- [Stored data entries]
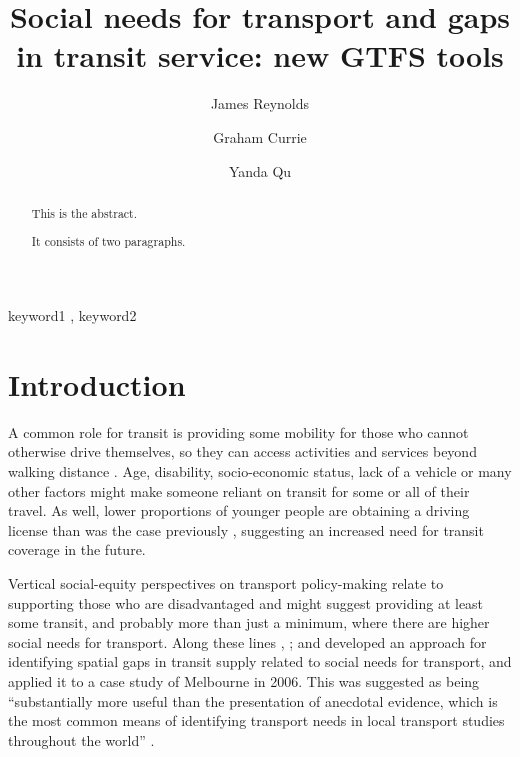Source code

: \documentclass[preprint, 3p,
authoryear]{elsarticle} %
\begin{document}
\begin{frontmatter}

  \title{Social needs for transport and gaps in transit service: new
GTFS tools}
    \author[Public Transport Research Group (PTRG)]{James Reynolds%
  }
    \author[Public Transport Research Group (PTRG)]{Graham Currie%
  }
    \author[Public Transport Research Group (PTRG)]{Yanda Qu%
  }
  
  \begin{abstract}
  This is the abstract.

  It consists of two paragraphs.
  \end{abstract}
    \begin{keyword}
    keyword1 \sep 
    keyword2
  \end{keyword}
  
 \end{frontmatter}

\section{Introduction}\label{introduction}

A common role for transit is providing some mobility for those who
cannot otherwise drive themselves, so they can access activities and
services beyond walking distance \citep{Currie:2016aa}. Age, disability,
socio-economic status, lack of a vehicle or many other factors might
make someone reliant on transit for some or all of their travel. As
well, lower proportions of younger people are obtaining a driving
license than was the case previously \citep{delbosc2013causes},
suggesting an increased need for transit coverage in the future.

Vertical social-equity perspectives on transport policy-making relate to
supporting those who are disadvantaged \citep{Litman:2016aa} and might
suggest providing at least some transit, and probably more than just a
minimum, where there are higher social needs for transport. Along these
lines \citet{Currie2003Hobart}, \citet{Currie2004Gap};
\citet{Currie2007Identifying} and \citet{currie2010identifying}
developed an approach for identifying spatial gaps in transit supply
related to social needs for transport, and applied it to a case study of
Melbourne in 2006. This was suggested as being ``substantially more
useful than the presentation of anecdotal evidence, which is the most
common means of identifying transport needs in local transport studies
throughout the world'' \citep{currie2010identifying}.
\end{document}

- [Activity] Search the records for the word "Public", then list every line that has it.

- [Response to the task]
    \author[Public Transport Research Group (PTRG)]{James Reynolds%
    \author[Public Transport Research Group (PTRG)]{Graham Currie%
    \author[Public Transport Research Group (PTRG)]{Yanda Qu%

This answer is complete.